The Company's products and services compete with a number of communications
services, including existing satellite services, terrestrial air-to-ground
services, and terrestrial land-mobile and fixed services, and may compete with
new technologies in the future. A number of the Company's competitors can or may
be able to provide services without certain characteristics of the SKYCELL
System that may affect end user demand such as the line-of-sight requirement
associated with satellite communications, the quarter-second delay in
communications associated with geosynchronous satellites, the cost of service
and the cost and design of Subscriber Equipment. See "Business -- Components of
the SKYCELL System."

The FCC has recently allocated large amounts of additional spectrum for
communications uses or potential uses that could compete with the Company, and
additional allocations of spectrum for such uses may occur in the future.
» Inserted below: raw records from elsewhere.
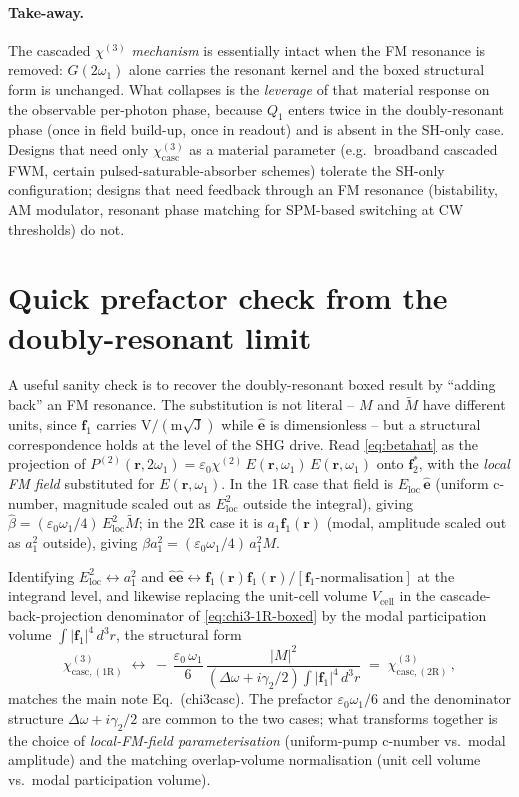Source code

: \documentclass[11pt,a4paper]{article}
\newcommand{\eps}{\varepsilon}
\newcommand{\bvec}[1]{\mathbf{#1}}
\newcommand{\f}{\bvec{f}}
\newcommand{\ri}{\bvec{r}}
\newcommand{\dthreer}{\,d^{3}r}
\newcommand{\chitwo}{\chi^{(2)}}
\newcommand{\chithree}{\chi^{(3)}}
\newcommand{\Dom}{\Delta\omega}
\newcommand{\chicascOneR}{\chi^{(3)}_{\text{casc},(1\mathrm R)}}
\newcommand{\chicascTwoR}{\chi^{(3)}_{\text{casc},(2\mathrm R)}}
\newcommand{\Vunit}{V_{\text{cell}}}
\begin{document}
\paragraph{Take-away.}
The cascaded $\chithree$ \emph{mechanism} is essentially intact when the
FM resonance is removed: $G(2\omega_1)$ alone carries the resonant kernel
and the boxed structural form is unchanged.  What collapses is the
\emph{leverage} of that material response on the observable per-photon
phase, because $Q_1$ enters twice in the doubly-resonant phase
(once in field build-up, once in readout) and is absent in the SH-only
case.  Designs that need only $\chithree_\text{casc}$ as a material
parameter (e.g.\ broadband cascaded FWM, certain pulsed-saturable-absorber
schemes) tolerate the SH-only configuration; designs that need feedback
through an FM resonance (bistability, AM modulator, resonant phase
matching for SPM-based switching at CW thresholds) do not.

\appendix
\section{Quick prefactor check from the doubly-resonant limit}\label{app:check}

A useful sanity check is to recover the doubly-resonant boxed result by
``adding back'' an FM resonance.  The substitution is not literal --
$M$ and $\widetilde M$ have different units, since $\f_1$ carries
$\mathrm{V}/(\mathrm{m}\sqrt{\mathrm J})$ while $\hat{\bm e}$ is
dimensionless -- but a structural correspondence holds at the level of
the SHG drive.  Read \eqref{eq:betahat} as the projection of
$P^{(2)}(\ri,2\omega_1)=\eps_0\chitwo\,E(\ri,\omega_1)\,E(\ri,\omega_1)$
onto $\f_2^{*}$, with the \emph{local FM field} substituted for
$E(\ri,\omega_1)$.  In the 1R case that field is $E_\text{loc}\,\hat{\bm e}$
(uniform c-number, magnitude scaled out as $E_\text{loc}^{2}$ outside the
integral), giving $\hat\beta=(\eps_0\omega_1/4)\,E_\text{loc}^{2}\widetilde M$;
in the 2R case it is $a_1\f_1(\ri)$ (modal, amplitude scaled out as
$a_1^{2}$ outside), giving $\beta a_1^{2}=(\eps_0\omega_1/4)\,a_1^{2}M$.

Identifying $E_\text{loc}^{2}\leftrightarrow a_1^{2}$ and
$\hat{\bm e}\hat{\bm e}\leftrightarrow\f_1(\ri)\f_1(\ri)/[\f_1\text{-normalisation}]$
at the integrand level, and likewise replacing the unit-cell volume
$\Vunit$ in the cascade-back-projection denominator of
\eqref{eq:chi3-1R-boxed} by the modal participation volume
$\int|\f_1|^{4}\dthreer$, the structural form
\begin{equation*}
  \chicascOneR\;\longleftrightarrow\;
   -\,\frac{\eps_0\,\omega_1}{6}\,
   \frac{|M|^{2}}{(\Dom+i\gamma_2/2)\!\int\!|\f_1|^{4}\dthreer}
   \;=\;\chicascTwoR\,,
\end{equation*}
matches the main note Eq.~(chi3casc).  The prefactor $\eps_0\omega_1/6$
and the denominator structure $\Dom+i\gamma_2/2$ are common to the two
cases; what transforms together is the choice of \emph{local-FM-field
parameterisation} (uniform-pump c-number vs.\ modal amplitude) and the
matching overlap-volume normalisation (unit cell volume vs.\ modal
participation volume).
\end{document}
Satellite Services. L-band mobile satellite services are available
internationally through Inmarsat, a consortium of 70 countries that provides
low-power mobile communications services by satellite. Inmarsat offers maritime
voice, facsimile and data services. Inmarsat provides services in the Atlantic,
Pacific and Indian Ocean regions, using capacity on a combination of satellites.
In addition to operating several of its own dedicated satellites, Inmarsat
leases capacity from a number of sources, including the International
Telecommunications Satellite Organization ("Intelsat"), the European Space
Agency and COMSAT. Many of these satellites cover at least a portion of the
United States. Inmarsat's charter authorizes it to offer satellite-based
aeronautical service, and Inmarsat is in the process of seeking approval from
its signatories to modify its charter to include land mobile services. See
"Business -- Regulation."

In addition to international services, Inmarsat's facilities are currently used
to provide maritime voice and data services along the North American coast,
which is within the Service Area. Currently, there is uncertainty as to whether
such facilities also may be used to provide communications services on inland
waterways. The FCC has authorized the use of Inmarsat facilities to provide
services to aircraft in international flight within U.S. territory. With respect
to domestic land mobile service, federal government policy requires all but a
few government users with unique international needs to transition from the
Inmarsat system to the SKYCELL System now that the Company is providing land
mobile service. Current U.S. policy does not permit any more extensive use of
Inmarsat facilities to provide service in the United States than described
above. The FCC is currently reexamining the policy regarding provision of
domestic satellite service by intergovernmental organizations, and by other
foreign systems operators. A repeal or modification of this prohibition could
have an adverse effect on the Company's business.

11






Because Inmarsat's current system operates at a much lower power level than does
the SKYCELL System, its mobile terminals must be equipped with antenna systems
that are much larger and more expensive than those required for the SKYCELL
System. The Inmarsat system also has per minute charges higher than those
charged by the Company. Currently, prices for Inmarsat services are
approximately $3.00- $8.00 per minute, and maritime antennas are typically two
or more feet in diameter.

The latest generation of Inmarsat satellites, designated Inmarsat 3, were
launched in 1996 but are estimated to have only 15% of the total power of
AMSC-1. The Inmarsat 3 satellites will use a portion of the same spectrum
that AMSC-1 is designed to use. Inmarsat has introduced a terminal designed
to operate on these newer satellites. Inmarsat estimates that this terminal
will sell for $3,000 to $5,000, and that charges for using this terminal
will be approximately $2.40-$5.50 per minute. COMSAT, the U.S. signatory to
Inmarsat, sells a $3,000 briefcase terminal with a $4 per minute usage
charge and has filed applications with the FCC for both temporary and
permanent authority to offer service on such terminals. This terminal can
be used only with the Inmarsat-3 satellites referred to above.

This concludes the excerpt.